De Dappermarkt geniet grote bekendheid en roept bij Amsterdammers allerlei associaties op. Toch lijkt het onwaarschijnlijk dat de naam Olfert Dapper (1636-1689) bij hen opkomt. Dapper was een 17de-eeuwse Amsterdammer. Ook hij studeerde geneeskunde, maar zijn plaats in de geschiedenis verkreeg hij met uitgebreide beschrijvingen van verre streken aan de hand van in Amsterdam verzamelde gegevens van zeevaarders en reizigers; zelf bezocht hij deze streken niet.

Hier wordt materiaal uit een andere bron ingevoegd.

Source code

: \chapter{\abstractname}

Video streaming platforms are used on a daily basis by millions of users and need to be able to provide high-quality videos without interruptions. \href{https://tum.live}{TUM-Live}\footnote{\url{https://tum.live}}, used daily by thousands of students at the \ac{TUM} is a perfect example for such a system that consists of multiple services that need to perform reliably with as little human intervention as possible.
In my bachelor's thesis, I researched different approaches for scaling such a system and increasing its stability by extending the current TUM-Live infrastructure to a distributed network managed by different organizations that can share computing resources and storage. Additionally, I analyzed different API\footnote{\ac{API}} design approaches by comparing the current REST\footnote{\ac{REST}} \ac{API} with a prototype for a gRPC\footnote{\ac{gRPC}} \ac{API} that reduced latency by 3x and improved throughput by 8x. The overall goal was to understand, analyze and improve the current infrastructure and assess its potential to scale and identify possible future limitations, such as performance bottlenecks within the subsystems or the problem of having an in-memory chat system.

Zijn teksten werden ook uitgegeven in het Engels, Frans en Duits. Zijn handelsmerk luidde ‘Naukeurige beschryvinge van …’. De puntjes vermeldden steeds de naam van de streek die het onderwerp was, bijvoorbeeld ‘Afrikaensche gewesten, Afrikaensche eylanden, Syrië, Palestijn, Asie, Persie, Indien, Sina, Morea / Peloponnesos en Mediterrane eylanden’.

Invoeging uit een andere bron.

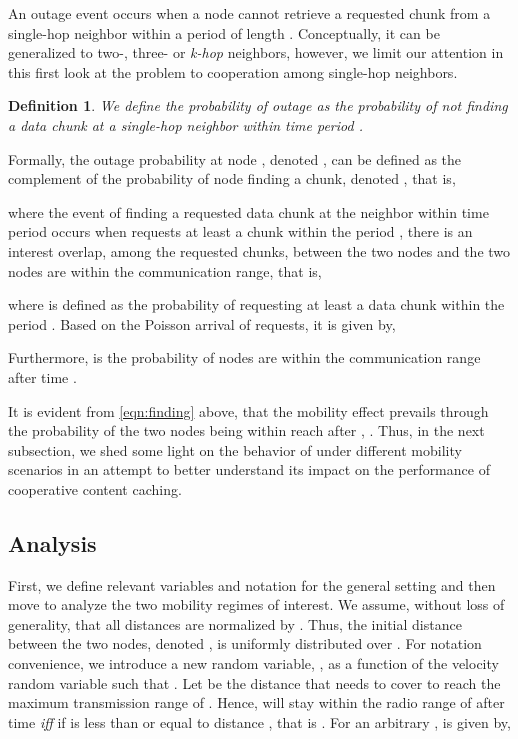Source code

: \documentclass[conference,a4paper]{IEEEtran}
\newtheorem*{theorem:outage}{Definition}
\begin{document}
An outage event occurs when a node cannot retrieve a requested chunk from a single-hop neighbor within a period of length . Conceptually, it can be generalized to two-, three- or {\it k-hop} neighbors, however, we limit our attention in this first look at the problem to cooperation among single-hop neighbors.

\begin{theorem:outage}
We define the probability of outage as the probability of not finding a data chunk at a single-hop neighbor within time period .
\end{theorem:outage}

Formally, the outage probability at node , denoted , can be defined as the complement of the probability of node  finding a chunk, denoted , that is,


\noindent where the event of  finding a requested data chunk at the neighbor  within time period  occurs when  requests at least a chunk within the period , there is an interest overlap, among the requested chunks, between the two nodes  and the two nodes are within the communication range, that is,


\noindent where  is defined as the probability of  requesting at least a data chunk within the period . Based on the Poisson arrival of requests, it is given by,


Furthermore,  is the probability of nodes  are within the communication range after time .

It is evident from \eqref{eqn:finding} above, that the mobility effect prevails through the probability of the two nodes being within reach after , . Thus, in the next subsection, we shed some light on the behavior of  under different mobility scenarios in an attempt to better understand its impact on the performance of cooperative content caching.

\subsection{Analysis}
First, we define relevant variables and notation for the general setting and then move to analyze the two mobility regimes of interest. We assume, without loss of generality, that all distances are normalized by . Thus, the initial distance between the two nodes, denoted , is uniformly distributed over . For notation convenience, we introduce a new random variable, , as a function of the velocity random variable  such that . Let  be the distance that  needs to cover to reach the maximum transmission range of . Hence,  will stay within the radio range of  after time  {\it iff} if  is less than or equal to distance , that is . For an arbitrary ,  is given by,
\end{document}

Het is veelzeggend dat hij met de titel van zijn boekwerk in vijf delen over Amsterdam afweek van zijn handelsmerk ‘Naukeurige beschryvinge…’ en koos voor: Historische beschryving der Stadt Amsterdam (1663). ‘Naukeurig’ betekende kennelijk zijn inzet om alles wat hem ter beschikking kwam, impressies, gegevens van logboeken, schetsen, enz. samen te brengen in één verhaal terwijl  ‘historische beschryving’ de feitelijke geschiedenis moest betreffen.

Dappers panorama’s over verre streken ‘uit de tweede of derde hand’ zijn een uiting van de centrale plaats die het 17de-eeuwse Amsterdam innam in de wereldhandel en de kennis over die wereld. De schitterende vloer, Universum van Amsterdam, van de Burgerzaal in het Stadspaleis aan de Dam met drie enorme cirkelvormige land- en sterrenkaarten in marmer, verschaft het perspectief waarin Dappers publicaties staan.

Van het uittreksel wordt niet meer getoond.